Problem to work on: Every line below that holds the string "value" should be copied.

Dataset extract:
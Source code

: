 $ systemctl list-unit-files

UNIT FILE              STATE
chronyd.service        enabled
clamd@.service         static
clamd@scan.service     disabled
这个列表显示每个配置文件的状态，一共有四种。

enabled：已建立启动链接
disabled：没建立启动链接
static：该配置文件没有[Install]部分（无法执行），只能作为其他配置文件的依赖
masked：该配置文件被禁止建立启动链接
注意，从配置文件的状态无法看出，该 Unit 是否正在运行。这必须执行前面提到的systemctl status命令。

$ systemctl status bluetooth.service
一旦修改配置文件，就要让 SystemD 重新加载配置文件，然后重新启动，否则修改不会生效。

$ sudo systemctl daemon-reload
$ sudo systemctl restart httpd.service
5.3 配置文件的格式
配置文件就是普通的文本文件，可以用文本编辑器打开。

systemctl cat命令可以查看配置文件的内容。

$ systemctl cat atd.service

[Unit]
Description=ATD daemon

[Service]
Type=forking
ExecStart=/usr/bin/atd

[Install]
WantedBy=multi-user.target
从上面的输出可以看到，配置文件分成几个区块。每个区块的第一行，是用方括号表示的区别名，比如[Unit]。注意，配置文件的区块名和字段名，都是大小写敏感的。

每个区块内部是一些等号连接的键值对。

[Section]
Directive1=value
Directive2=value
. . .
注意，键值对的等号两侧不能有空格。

Reply:
Directive1=value
Directive2=value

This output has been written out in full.